(Work task): Restate verbatim the span of lines below between the line with "### Files description" and the line with "list of instructions", including those two lines, and only that span.

─── Source information

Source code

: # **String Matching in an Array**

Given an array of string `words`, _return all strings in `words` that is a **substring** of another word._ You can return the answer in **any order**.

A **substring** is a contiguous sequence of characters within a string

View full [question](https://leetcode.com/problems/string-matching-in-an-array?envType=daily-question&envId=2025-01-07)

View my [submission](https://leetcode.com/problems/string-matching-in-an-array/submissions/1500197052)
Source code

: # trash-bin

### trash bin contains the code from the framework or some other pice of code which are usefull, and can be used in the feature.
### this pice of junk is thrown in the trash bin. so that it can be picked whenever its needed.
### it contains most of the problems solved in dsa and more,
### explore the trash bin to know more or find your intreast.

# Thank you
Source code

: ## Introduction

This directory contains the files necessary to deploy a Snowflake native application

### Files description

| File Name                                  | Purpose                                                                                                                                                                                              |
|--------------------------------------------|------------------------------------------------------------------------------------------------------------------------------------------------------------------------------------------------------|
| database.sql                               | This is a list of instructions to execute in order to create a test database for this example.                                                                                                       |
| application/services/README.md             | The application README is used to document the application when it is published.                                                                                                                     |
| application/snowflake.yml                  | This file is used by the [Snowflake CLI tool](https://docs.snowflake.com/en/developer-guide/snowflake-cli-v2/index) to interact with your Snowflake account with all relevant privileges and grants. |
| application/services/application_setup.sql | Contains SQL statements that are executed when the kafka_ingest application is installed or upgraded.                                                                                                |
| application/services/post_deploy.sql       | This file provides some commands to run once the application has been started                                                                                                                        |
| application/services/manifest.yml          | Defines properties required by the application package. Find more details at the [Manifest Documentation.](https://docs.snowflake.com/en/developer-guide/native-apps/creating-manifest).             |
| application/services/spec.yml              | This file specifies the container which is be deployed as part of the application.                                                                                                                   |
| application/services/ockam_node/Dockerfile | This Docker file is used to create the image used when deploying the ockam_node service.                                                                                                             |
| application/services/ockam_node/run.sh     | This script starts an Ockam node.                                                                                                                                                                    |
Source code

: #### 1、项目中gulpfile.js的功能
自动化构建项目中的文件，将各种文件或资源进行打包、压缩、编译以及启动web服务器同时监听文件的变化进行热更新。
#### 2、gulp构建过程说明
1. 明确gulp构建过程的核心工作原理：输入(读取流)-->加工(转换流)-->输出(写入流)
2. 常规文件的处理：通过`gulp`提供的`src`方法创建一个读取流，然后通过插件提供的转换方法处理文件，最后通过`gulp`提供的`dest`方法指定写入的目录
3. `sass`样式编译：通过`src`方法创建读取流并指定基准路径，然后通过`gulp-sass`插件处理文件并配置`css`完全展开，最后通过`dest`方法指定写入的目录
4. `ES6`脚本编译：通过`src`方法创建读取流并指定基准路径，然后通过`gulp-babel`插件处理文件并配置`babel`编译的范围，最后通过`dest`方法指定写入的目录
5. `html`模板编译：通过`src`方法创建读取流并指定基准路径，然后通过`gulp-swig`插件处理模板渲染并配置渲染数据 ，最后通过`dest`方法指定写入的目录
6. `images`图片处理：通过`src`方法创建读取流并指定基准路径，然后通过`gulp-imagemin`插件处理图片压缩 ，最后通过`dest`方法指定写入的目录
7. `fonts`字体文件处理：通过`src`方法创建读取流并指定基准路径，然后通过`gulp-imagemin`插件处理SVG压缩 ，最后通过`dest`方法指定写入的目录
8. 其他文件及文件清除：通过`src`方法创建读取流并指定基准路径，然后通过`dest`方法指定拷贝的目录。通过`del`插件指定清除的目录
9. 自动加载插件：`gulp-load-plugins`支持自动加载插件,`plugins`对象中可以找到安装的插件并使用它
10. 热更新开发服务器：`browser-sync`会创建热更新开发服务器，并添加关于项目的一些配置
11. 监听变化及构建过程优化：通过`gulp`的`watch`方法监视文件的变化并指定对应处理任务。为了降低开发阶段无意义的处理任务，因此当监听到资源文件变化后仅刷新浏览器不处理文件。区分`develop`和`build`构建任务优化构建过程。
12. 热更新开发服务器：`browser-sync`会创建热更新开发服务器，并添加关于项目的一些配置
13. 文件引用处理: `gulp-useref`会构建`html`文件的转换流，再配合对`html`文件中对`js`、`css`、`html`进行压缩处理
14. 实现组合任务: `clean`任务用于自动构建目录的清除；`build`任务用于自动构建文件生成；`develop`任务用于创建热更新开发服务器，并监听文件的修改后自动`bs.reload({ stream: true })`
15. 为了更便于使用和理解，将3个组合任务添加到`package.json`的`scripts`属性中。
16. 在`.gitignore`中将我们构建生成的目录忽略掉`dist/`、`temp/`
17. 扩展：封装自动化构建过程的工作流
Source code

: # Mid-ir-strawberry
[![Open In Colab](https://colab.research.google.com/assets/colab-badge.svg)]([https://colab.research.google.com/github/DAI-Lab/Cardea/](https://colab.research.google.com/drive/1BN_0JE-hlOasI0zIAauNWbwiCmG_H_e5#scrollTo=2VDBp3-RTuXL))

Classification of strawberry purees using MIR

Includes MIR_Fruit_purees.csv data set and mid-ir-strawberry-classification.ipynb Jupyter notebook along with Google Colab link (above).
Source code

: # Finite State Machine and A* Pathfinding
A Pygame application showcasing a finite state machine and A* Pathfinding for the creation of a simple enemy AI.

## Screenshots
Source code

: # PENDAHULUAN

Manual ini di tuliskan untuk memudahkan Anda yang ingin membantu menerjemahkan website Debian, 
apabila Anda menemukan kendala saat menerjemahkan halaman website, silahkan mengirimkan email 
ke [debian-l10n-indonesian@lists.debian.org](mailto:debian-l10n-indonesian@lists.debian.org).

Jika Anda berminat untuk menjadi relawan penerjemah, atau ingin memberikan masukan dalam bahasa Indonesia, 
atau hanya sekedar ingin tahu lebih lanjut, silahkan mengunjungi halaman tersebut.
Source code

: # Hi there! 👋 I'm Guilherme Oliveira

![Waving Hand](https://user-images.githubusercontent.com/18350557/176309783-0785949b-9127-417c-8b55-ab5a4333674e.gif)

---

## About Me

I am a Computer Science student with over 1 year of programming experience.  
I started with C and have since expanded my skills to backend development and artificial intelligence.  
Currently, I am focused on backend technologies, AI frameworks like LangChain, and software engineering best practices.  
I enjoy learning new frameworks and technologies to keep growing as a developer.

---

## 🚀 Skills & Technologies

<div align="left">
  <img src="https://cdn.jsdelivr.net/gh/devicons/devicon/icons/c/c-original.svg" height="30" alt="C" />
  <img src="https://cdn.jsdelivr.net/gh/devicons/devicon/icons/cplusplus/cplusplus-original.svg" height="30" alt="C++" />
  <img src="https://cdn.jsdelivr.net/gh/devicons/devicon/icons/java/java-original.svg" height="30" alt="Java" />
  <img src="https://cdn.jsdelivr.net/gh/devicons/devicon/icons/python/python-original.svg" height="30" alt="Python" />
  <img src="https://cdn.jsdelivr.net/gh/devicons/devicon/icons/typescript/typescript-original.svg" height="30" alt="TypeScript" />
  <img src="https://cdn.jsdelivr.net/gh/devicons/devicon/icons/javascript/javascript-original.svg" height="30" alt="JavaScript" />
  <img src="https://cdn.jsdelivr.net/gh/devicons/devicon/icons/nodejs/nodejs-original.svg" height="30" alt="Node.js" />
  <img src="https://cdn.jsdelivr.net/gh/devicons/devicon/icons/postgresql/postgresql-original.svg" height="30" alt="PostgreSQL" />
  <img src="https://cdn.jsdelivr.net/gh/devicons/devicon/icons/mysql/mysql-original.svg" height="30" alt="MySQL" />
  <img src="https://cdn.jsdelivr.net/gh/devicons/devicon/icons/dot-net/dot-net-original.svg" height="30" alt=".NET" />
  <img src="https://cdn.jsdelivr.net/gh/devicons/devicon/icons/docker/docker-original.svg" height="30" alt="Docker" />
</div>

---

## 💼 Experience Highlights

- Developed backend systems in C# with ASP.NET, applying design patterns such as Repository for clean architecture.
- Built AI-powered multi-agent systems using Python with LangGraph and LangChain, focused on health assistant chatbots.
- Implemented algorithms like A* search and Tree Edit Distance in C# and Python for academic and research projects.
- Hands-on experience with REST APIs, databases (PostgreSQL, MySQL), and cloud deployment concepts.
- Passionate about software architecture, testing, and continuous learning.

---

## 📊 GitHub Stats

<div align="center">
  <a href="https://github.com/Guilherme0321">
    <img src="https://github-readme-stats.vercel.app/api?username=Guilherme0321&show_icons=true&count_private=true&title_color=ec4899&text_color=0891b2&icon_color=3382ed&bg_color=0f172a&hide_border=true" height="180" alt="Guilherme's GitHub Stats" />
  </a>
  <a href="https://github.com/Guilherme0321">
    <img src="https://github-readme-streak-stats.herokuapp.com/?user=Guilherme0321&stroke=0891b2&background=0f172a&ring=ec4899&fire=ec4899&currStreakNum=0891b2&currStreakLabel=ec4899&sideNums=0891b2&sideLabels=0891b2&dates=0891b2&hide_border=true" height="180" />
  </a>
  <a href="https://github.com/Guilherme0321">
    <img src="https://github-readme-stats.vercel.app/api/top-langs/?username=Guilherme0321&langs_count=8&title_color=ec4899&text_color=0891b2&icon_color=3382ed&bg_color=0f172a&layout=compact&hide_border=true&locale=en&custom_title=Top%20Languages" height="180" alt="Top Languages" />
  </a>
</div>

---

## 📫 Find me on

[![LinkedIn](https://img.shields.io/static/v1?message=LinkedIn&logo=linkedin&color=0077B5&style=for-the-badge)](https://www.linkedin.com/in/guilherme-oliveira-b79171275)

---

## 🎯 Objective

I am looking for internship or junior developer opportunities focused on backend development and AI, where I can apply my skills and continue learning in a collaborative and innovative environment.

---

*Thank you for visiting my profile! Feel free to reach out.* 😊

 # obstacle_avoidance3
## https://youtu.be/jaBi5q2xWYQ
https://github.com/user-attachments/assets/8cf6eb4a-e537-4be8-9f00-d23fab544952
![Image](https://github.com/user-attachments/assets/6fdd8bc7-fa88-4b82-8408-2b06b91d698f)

──────

(Answer to this task):
### Files description

| File Name                                  | Purpose                                                                                                                                                                                              |
|--------------------------------------------|------------------------------------------------------------------------------------------------------------------------------------------------------------------------------------------------------|
| database.sql                               | This is a list of instructions to execute in order to create a test database for this example.                                                                                                       |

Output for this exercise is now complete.